**Brief**
Using the records below, filter for lines that contain the string "operatorname" and copy them out.

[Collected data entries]
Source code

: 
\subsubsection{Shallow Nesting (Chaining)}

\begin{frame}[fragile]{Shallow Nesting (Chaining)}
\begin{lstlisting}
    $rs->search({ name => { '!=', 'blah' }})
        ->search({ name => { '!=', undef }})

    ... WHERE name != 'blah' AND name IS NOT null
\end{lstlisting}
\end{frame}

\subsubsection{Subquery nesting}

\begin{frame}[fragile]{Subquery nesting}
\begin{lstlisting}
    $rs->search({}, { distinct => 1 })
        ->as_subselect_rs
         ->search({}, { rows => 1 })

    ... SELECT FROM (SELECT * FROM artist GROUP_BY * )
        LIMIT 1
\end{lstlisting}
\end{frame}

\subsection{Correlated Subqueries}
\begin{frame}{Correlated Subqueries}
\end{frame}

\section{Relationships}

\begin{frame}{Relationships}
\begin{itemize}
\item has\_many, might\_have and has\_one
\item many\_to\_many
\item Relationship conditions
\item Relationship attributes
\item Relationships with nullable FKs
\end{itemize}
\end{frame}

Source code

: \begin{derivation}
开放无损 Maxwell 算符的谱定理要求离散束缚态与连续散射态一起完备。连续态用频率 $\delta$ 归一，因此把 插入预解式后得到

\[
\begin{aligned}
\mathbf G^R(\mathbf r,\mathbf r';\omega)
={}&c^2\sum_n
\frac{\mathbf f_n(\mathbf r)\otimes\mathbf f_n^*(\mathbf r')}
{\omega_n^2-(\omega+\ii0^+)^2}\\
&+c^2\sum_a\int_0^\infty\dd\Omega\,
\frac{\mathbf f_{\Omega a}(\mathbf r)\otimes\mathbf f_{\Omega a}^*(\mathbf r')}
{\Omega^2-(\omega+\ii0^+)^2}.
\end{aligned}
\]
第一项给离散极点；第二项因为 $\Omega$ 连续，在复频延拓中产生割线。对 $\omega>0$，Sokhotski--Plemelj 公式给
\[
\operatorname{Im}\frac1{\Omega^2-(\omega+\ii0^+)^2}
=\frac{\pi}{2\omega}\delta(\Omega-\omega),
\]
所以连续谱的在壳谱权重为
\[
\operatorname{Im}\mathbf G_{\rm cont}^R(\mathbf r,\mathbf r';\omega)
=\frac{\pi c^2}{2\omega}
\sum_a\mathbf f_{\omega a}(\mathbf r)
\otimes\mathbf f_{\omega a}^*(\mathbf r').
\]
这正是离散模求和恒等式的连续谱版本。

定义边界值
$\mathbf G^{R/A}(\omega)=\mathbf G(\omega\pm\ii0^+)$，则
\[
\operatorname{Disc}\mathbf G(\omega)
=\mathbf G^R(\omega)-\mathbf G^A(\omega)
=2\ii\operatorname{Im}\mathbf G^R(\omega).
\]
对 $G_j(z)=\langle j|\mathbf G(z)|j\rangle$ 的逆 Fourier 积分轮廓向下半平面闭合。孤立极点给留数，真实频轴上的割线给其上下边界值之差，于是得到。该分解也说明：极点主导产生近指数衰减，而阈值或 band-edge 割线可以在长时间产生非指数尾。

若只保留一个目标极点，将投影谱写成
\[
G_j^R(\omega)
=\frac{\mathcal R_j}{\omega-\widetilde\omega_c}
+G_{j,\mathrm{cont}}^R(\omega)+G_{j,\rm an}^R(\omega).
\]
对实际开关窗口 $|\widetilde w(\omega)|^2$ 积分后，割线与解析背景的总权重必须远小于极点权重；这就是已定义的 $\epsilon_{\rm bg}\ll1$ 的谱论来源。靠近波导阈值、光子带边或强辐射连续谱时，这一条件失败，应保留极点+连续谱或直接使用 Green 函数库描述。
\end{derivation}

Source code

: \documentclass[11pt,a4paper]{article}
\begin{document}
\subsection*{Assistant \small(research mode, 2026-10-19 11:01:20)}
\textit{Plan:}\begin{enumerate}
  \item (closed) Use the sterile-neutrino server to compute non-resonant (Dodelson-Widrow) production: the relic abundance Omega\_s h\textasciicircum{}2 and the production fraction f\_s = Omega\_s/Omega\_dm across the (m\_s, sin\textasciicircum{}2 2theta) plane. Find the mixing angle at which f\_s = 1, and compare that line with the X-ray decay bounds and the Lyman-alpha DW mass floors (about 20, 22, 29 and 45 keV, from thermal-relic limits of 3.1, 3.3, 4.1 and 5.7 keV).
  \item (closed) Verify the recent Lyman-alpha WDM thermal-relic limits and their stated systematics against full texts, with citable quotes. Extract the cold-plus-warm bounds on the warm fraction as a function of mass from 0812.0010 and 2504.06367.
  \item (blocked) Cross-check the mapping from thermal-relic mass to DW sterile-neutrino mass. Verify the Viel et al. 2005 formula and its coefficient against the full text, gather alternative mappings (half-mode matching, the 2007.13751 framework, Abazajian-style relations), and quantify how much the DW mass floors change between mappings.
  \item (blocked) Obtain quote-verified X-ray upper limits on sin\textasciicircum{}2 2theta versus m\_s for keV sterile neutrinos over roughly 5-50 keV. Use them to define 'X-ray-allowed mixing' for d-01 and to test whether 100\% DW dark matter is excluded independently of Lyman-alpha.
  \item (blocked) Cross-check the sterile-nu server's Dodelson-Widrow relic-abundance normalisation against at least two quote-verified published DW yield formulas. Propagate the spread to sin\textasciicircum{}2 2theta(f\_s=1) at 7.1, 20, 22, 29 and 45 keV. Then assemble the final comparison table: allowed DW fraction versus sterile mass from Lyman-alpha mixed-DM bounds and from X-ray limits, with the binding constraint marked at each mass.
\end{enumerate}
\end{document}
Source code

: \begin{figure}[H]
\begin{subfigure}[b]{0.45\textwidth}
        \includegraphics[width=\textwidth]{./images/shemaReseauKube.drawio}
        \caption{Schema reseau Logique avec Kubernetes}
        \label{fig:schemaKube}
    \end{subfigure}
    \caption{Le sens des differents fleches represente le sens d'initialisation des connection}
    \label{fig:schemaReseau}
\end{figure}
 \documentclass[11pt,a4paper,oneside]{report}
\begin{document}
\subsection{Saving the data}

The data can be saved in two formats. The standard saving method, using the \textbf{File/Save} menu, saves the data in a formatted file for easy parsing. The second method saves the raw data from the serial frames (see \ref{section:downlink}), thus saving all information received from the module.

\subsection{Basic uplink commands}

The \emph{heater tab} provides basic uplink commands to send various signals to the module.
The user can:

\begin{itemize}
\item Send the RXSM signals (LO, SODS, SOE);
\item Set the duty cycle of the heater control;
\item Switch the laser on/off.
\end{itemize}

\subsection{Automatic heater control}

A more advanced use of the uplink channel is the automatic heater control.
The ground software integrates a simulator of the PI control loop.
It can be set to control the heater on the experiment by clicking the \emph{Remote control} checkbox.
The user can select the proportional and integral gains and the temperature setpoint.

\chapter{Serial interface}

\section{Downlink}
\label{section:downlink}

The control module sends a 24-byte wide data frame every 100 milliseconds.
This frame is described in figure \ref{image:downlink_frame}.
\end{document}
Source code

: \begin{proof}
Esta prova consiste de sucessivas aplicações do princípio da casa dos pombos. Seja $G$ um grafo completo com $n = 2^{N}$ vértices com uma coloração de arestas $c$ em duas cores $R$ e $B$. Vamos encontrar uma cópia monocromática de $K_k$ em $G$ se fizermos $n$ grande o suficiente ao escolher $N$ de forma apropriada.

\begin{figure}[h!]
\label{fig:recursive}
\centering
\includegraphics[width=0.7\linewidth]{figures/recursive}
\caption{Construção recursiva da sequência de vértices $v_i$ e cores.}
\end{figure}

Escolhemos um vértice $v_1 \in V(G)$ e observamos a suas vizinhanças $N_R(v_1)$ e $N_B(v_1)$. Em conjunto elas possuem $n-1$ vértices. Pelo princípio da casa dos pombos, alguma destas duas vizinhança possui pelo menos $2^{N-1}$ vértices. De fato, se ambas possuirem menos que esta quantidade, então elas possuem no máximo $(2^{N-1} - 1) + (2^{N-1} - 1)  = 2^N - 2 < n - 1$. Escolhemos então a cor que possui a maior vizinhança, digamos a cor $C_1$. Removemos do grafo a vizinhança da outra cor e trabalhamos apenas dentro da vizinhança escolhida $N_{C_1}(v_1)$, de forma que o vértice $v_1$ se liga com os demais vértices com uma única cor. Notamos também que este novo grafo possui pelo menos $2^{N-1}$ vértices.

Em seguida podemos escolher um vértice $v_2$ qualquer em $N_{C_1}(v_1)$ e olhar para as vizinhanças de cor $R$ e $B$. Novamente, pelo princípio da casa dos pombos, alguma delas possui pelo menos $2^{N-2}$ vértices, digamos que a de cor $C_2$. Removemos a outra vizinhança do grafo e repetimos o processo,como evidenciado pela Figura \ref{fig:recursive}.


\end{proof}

**Response area**
\operatorname{Im}\frac1{\Omega^2-(\omega+\ii0^+)^2}
\operatorname{Im}\mathbf G_{\rm cont}^R(\mathbf r,\mathbf r';\omega)
\operatorname{Disc}\mathbf G(\omega)
=2\ii\operatorname{Im}\mathbf G^R(\omega).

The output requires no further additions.